Contrary to legacy airline management belief, you cannot lose $100 per ticket sold and make it up in volume.
Right now, on Orbitz, a round trip ticket from Atlanta to D.C. is about $145. To rent a car for two days and drive there and back would cost about $230 ($50/day for the car, 30 mpg, and $3/gal for gas) and take sixteen additional hours (another $210 at the average salary after taxes). For a family of four going on vacation, an increase in airline ticket price would probably cause one to drive. But for the typical business customer, the ticket price could double and it would still be cheaper to fly.
It is better to have a smaller customer base and be profitable, than have a larger customer base and loose money. This is the secret of Southwest Airlines and other so-called low cost carriers.
For Delta, the world will not end if they have only 25 roundtrips per day between Atlanta and New York instead of 36 round trips. Unfortunately, as a result of Chapter 11, they will end up with fewer round trips than before, but at a lower average fare price than before, only making the situation worse.
The entire American airline industry is a house of cards, and somebody at the table is about to sneeze. Southwest is depending on fuel hedging which is always a temporary measure. Soon their fuel costs will double. JetBlue is financed by Airbus Industries deferred payments, which will come due soon. The legacy carriers will use bankruptcy to eliminate their pension obligations.
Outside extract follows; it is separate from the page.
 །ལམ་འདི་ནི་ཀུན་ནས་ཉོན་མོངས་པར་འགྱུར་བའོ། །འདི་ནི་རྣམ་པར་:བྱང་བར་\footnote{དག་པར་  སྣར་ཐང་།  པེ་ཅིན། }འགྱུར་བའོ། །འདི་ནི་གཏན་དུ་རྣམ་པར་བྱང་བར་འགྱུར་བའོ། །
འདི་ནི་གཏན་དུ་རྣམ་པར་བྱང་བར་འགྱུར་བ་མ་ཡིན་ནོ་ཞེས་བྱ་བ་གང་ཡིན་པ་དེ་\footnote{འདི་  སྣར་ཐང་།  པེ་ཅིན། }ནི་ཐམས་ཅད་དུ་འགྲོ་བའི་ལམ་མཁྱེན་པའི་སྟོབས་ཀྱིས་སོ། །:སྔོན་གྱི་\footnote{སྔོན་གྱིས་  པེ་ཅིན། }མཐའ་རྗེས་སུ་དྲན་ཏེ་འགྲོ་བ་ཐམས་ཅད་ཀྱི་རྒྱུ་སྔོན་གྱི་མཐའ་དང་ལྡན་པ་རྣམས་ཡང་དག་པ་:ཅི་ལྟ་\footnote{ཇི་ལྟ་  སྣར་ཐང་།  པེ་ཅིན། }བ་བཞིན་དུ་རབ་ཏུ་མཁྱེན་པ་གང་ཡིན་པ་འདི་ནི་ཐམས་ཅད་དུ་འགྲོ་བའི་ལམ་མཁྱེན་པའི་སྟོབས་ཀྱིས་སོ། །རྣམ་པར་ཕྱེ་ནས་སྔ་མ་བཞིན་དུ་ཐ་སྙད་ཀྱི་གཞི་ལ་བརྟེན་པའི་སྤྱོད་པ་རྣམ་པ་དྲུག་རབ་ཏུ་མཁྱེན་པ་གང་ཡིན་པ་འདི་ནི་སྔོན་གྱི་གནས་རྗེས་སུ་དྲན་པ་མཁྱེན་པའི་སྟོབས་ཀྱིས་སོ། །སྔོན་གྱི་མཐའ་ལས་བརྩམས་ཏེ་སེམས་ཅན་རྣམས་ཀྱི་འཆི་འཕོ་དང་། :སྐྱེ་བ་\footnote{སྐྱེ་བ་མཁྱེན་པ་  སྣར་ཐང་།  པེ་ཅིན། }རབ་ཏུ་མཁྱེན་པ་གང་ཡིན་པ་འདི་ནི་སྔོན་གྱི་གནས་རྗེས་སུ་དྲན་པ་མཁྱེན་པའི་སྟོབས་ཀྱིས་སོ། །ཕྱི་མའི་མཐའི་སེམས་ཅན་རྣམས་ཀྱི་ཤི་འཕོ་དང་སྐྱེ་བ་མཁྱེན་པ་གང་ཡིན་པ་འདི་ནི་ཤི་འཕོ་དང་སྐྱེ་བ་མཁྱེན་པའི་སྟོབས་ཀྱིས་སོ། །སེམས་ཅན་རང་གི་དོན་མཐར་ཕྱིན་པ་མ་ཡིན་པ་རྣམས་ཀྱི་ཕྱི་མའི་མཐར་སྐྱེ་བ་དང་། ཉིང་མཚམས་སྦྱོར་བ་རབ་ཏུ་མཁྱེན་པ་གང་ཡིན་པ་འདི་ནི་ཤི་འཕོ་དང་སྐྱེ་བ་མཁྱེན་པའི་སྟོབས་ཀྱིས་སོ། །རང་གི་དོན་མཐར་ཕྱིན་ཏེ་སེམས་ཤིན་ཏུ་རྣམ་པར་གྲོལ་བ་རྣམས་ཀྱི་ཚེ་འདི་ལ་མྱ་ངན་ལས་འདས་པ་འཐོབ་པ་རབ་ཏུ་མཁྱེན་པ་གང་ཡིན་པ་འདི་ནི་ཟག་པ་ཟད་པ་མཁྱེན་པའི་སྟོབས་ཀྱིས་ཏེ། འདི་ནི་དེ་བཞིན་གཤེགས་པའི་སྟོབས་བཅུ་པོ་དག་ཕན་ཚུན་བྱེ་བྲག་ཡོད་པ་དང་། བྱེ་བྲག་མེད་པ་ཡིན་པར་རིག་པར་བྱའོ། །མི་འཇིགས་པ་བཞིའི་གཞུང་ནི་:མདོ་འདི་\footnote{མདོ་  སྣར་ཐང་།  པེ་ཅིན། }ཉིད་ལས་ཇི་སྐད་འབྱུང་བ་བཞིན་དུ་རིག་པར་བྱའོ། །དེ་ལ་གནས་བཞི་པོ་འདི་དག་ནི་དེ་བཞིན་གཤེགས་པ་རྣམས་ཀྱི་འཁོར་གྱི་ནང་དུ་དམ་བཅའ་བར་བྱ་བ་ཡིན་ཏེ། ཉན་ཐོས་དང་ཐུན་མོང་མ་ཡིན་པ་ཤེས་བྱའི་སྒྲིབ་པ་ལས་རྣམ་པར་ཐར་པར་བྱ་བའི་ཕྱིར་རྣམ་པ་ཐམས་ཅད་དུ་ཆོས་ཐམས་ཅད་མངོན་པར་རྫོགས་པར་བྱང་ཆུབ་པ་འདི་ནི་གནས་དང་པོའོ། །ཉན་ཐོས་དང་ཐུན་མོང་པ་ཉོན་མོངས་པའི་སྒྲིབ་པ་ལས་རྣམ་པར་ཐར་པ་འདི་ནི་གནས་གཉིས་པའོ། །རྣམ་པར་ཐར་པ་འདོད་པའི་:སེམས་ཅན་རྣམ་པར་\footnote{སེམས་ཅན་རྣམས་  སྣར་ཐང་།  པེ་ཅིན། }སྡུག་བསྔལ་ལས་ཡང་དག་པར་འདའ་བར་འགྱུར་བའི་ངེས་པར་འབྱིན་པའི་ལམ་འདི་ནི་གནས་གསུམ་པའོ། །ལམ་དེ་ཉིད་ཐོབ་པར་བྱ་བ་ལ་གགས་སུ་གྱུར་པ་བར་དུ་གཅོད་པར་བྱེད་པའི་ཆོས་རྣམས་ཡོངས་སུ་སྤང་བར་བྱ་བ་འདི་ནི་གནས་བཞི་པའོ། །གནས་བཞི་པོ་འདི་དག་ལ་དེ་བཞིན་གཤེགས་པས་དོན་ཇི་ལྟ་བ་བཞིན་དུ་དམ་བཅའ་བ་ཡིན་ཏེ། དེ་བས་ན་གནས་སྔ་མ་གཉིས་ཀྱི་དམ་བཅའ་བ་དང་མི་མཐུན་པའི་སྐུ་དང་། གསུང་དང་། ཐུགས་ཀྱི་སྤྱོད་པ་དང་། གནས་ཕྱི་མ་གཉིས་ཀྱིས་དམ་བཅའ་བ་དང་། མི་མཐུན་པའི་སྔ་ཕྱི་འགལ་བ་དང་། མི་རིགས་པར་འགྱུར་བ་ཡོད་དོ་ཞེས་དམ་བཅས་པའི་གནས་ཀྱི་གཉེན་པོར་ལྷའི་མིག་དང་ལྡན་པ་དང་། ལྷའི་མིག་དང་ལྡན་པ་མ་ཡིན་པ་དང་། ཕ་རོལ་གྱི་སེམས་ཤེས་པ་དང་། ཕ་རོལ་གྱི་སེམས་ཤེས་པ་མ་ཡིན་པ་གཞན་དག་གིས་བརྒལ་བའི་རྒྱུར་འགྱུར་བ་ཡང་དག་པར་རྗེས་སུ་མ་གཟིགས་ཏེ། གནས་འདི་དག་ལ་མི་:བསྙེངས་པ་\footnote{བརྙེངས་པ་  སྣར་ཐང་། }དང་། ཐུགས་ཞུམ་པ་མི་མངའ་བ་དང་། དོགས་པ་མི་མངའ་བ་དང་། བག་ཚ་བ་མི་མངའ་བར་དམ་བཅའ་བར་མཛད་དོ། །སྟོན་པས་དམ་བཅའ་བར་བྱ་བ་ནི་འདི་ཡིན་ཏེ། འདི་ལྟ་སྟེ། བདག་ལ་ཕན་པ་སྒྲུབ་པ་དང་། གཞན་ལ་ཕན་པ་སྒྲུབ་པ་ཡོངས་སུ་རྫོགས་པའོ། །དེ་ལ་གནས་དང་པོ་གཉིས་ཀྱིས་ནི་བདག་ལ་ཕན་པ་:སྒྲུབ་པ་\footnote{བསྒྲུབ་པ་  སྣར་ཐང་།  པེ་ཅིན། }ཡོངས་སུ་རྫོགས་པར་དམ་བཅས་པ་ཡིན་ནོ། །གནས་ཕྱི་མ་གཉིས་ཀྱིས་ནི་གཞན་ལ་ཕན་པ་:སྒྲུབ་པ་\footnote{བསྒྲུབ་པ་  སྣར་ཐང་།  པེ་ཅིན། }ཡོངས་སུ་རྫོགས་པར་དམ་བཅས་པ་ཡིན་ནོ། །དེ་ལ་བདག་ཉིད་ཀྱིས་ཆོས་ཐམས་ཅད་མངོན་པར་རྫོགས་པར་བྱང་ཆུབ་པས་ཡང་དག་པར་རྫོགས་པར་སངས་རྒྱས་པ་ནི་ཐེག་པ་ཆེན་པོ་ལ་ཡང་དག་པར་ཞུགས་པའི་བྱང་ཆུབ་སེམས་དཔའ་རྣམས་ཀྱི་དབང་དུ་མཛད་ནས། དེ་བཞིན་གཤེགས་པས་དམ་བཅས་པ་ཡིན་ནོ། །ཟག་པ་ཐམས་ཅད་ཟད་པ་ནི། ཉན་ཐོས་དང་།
They already have cut their labor costs below the low cost carriers (U.S. Airways has the lowest operating costs of any American carrier. Southwest airlines has the highest paid pilots of any U.S. passenger carrier).
In short, the playing field is about to be leveled. At that point, expect the next carriers facing problems to be Southwest and JetBlue.
The solution to airline problems will only come when they charge a fair price for their product based on the cost of the goods sold, and the value of the product given those costs. While that may result in a smaller traveling public, and a smaller airline industry, it will be a healthier airline industry, which is better for the traveling public.
I think part of the problem is that Delta has all of those planes, employees, and slots. I don't know that reducing the number of daily flight from ATL to IAD will result in better coverage of fixed costs. It isn't a matter of losing $100/ticket but making it up on volume. Businesses must do their best, in the short run, of covering their fixed costs.
I agree that there are huge changes coming in the industry, and I have no idea where we'll end up.